Work task ->
Collect each line of the entries that holds the string "called".

Records for this task ->

----

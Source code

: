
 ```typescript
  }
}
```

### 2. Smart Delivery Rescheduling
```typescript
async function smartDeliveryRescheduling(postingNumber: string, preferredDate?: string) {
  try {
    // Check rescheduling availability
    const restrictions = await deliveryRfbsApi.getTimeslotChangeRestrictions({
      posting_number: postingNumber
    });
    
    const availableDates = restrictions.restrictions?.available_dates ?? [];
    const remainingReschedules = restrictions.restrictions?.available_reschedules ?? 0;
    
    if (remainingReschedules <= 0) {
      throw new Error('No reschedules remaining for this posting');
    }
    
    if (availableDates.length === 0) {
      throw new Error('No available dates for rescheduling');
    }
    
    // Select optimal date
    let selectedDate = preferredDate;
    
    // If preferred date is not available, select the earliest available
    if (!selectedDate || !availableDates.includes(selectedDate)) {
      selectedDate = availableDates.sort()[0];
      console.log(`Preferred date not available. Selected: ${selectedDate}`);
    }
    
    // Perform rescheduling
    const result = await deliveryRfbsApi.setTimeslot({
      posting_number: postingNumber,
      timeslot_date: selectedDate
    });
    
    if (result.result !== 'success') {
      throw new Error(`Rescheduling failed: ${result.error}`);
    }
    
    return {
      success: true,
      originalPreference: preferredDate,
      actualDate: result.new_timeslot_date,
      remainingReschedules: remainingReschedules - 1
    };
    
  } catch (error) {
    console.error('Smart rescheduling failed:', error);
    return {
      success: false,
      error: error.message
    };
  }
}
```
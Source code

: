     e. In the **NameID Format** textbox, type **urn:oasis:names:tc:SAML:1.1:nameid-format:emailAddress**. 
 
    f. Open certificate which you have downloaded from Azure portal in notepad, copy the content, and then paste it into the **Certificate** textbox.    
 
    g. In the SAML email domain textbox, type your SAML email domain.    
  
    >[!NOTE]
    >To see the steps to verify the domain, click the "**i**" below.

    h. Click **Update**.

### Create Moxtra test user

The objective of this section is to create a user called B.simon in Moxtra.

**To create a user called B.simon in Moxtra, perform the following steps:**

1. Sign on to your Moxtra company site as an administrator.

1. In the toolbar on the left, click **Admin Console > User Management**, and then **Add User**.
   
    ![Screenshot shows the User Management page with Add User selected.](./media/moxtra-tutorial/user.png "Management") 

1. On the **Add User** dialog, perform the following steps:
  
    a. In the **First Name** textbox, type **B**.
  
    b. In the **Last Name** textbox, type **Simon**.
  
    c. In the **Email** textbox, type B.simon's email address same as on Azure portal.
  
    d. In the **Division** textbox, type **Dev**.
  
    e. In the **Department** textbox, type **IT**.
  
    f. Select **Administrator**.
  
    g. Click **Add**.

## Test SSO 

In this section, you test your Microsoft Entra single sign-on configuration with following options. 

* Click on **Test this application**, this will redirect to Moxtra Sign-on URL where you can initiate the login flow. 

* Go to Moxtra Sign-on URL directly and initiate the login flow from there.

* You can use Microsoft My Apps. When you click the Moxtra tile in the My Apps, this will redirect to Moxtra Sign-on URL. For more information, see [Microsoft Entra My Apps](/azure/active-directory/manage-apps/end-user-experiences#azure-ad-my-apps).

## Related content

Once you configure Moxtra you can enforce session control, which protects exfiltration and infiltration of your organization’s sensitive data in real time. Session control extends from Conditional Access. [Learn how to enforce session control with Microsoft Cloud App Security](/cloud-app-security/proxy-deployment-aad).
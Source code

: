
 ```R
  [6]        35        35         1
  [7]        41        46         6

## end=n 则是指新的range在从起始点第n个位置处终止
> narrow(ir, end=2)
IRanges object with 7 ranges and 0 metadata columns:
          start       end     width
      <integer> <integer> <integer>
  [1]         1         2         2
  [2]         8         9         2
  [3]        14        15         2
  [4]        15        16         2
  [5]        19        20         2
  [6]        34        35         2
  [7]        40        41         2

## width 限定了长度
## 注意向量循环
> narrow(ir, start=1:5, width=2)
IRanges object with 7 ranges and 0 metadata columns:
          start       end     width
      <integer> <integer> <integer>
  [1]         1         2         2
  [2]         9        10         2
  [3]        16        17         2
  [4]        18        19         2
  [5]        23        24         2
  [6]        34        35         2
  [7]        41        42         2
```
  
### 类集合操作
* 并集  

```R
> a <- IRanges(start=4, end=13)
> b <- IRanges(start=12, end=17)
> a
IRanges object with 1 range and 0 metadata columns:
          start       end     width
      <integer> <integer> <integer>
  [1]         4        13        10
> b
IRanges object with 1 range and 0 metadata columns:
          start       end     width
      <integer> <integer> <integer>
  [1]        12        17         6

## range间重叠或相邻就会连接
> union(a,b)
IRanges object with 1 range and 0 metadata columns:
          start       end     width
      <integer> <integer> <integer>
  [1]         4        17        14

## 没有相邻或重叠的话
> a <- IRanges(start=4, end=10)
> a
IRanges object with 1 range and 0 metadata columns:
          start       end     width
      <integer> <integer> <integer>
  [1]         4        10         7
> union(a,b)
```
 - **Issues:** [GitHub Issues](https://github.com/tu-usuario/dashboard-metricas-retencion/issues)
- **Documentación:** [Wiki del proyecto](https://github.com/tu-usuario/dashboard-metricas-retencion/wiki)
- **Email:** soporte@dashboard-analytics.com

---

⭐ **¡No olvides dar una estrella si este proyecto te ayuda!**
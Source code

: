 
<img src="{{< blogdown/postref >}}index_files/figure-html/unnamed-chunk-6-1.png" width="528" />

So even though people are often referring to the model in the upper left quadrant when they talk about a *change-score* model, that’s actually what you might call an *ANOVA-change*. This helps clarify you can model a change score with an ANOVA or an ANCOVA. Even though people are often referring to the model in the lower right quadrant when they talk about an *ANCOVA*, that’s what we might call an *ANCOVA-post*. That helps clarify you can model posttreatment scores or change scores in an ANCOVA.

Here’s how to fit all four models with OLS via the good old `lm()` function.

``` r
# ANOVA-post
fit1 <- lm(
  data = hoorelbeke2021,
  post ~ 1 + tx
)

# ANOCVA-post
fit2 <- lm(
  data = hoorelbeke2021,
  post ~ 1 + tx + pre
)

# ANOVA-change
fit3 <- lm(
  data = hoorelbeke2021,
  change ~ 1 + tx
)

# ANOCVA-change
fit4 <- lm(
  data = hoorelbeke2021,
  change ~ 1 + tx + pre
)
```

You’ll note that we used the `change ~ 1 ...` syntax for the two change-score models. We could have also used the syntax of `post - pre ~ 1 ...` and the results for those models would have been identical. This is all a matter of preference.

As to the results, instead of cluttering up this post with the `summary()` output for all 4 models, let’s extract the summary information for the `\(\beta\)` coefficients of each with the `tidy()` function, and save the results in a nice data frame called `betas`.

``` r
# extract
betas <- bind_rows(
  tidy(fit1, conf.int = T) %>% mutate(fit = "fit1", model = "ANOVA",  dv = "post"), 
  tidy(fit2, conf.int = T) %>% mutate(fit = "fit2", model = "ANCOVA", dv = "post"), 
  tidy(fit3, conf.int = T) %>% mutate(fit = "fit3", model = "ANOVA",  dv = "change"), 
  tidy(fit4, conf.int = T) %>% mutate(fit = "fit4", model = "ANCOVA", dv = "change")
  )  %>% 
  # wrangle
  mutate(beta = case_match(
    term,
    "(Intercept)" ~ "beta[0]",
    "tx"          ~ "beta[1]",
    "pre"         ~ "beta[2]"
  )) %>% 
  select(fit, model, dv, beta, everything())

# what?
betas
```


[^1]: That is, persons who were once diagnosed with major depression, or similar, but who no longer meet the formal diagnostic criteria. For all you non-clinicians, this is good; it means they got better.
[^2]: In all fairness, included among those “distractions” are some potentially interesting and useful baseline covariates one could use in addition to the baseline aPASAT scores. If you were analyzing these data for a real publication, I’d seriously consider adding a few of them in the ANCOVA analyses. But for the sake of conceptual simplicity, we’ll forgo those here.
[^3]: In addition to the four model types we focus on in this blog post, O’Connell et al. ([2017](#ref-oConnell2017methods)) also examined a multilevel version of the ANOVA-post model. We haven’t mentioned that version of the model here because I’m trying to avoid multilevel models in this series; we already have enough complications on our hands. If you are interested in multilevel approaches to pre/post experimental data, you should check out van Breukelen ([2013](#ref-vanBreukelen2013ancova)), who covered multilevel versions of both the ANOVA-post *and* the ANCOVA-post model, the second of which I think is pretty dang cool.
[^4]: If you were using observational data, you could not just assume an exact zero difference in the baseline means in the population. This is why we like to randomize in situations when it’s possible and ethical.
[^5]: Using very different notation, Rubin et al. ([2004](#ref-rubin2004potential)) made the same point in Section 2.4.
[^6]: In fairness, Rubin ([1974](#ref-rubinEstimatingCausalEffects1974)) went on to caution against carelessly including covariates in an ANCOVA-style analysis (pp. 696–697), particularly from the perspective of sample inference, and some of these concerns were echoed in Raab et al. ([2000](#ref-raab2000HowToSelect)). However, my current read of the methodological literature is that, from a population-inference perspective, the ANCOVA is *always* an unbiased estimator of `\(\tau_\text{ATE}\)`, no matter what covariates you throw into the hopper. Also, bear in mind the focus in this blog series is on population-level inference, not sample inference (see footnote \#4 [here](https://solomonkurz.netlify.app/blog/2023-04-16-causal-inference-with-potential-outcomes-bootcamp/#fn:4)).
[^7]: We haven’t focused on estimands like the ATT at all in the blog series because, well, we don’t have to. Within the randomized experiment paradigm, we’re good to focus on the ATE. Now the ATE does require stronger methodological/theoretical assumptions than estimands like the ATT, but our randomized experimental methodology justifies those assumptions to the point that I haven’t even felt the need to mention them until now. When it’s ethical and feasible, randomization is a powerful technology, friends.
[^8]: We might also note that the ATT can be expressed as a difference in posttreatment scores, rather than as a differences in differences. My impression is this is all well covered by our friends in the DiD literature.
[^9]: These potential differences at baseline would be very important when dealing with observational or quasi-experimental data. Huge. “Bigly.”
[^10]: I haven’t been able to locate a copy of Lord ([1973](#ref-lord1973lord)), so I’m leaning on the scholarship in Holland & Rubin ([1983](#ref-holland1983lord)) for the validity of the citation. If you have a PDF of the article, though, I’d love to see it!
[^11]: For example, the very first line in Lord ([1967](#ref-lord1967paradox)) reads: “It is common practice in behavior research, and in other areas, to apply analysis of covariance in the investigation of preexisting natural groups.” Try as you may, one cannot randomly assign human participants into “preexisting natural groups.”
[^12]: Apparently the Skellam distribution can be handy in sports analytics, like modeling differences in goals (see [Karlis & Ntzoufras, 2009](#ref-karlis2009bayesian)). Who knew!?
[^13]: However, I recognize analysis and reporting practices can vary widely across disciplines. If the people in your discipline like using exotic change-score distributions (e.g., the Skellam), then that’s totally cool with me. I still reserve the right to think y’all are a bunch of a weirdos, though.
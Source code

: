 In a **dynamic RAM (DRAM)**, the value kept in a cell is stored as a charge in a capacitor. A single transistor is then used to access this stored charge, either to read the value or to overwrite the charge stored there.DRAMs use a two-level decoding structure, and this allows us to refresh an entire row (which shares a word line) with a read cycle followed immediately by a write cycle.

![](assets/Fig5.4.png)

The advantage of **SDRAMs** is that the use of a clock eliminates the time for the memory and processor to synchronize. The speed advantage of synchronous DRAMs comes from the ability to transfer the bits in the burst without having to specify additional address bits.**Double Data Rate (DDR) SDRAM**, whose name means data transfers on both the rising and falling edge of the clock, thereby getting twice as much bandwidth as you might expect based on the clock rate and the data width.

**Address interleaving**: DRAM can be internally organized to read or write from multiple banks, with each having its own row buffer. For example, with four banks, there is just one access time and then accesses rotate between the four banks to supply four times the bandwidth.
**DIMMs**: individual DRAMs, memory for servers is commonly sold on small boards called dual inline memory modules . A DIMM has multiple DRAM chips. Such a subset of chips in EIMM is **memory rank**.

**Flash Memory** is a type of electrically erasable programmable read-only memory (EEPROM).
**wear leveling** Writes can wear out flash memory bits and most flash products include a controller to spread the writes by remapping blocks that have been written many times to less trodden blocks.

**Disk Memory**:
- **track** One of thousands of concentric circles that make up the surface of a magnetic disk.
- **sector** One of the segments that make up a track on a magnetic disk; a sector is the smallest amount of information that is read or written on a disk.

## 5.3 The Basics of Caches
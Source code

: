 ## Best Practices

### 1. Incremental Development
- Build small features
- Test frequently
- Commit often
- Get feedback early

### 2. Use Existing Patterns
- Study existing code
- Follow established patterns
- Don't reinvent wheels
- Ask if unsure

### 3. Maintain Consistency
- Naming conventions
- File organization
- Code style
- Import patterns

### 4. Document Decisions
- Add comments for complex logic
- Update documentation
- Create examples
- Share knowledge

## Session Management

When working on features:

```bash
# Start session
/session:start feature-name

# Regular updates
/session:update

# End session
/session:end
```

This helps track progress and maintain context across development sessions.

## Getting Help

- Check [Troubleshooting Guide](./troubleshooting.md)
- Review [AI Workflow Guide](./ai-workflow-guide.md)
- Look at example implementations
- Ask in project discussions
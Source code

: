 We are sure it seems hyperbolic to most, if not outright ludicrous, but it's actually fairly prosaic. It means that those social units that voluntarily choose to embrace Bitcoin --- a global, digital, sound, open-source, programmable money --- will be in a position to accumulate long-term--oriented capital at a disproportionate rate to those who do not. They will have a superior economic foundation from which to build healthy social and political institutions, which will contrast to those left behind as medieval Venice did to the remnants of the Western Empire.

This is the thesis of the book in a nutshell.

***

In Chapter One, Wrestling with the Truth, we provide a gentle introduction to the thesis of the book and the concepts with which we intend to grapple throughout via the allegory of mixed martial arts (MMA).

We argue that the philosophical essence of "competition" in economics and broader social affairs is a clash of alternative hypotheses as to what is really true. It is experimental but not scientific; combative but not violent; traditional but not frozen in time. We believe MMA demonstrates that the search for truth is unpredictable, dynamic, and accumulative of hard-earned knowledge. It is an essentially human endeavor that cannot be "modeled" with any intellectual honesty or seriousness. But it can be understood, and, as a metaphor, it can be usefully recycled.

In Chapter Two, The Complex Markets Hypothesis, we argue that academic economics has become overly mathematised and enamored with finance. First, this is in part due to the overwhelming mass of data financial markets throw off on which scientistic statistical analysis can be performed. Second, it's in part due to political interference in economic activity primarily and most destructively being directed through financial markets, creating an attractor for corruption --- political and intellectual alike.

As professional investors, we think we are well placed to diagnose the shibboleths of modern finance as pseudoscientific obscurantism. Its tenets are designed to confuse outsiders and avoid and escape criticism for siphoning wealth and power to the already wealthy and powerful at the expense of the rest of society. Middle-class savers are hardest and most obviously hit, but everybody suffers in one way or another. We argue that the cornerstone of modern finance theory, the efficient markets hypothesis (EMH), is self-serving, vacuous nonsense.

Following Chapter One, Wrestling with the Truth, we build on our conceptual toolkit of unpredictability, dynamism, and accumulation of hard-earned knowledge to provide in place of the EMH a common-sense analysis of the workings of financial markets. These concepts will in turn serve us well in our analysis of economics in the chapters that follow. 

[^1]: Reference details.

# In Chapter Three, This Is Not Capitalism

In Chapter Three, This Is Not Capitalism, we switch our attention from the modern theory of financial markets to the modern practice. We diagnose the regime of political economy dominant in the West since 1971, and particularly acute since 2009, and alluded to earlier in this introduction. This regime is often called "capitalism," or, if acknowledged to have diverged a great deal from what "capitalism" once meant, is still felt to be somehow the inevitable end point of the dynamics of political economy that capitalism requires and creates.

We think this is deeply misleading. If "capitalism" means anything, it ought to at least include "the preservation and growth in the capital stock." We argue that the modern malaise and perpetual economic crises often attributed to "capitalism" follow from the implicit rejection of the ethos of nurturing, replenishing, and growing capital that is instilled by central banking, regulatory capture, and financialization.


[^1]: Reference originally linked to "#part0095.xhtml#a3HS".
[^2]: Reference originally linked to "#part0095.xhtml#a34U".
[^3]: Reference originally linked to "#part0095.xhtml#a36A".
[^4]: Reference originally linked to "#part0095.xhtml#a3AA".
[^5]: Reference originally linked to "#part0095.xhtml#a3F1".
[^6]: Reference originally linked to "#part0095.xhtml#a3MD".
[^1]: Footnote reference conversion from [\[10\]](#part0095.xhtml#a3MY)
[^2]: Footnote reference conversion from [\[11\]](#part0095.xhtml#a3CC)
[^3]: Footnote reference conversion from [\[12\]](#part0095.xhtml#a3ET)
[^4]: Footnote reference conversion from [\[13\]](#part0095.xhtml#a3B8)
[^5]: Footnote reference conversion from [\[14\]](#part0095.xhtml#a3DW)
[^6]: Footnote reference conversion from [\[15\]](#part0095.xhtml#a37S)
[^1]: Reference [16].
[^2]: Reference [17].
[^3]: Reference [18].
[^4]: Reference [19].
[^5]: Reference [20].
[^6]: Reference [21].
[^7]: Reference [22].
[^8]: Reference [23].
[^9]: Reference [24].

----

Expected answer ->
The objective of this section is to create a user called B.simon in Moxtra.
**To create a user called B.simon in Moxtra, perform the following steps:**
As to the results, instead of cluttering up this post with the `summary()` output for all 4 models, let’s extract the summary information for the `\(\beta\)` coefficients of each with the `tidy()` function, and save the results in a nice data frame called `betas`.
**DIMMs**: individual DRAMs, memory for servers is commonly sold on small boards called dual inline memory modules . A DIMM has multiple DRAM chips. Such a subset of chips in EIMM is **memory rank**.
In Chapter Three, This Is Not Capitalism, we switch our attention from the modern theory of financial markets to the modern practice. We diagnose the regime of political economy dominant in the West since 1971, and particularly acute since 2009, and alluded to earlier in this introduction. This regime is often called "capitalism," or, if acknowledged to have diverged a great deal from what "capitalism" once meant, is still felt to be somehow the inevitable end point of the dynamics of political economy that capitalism requires and creates.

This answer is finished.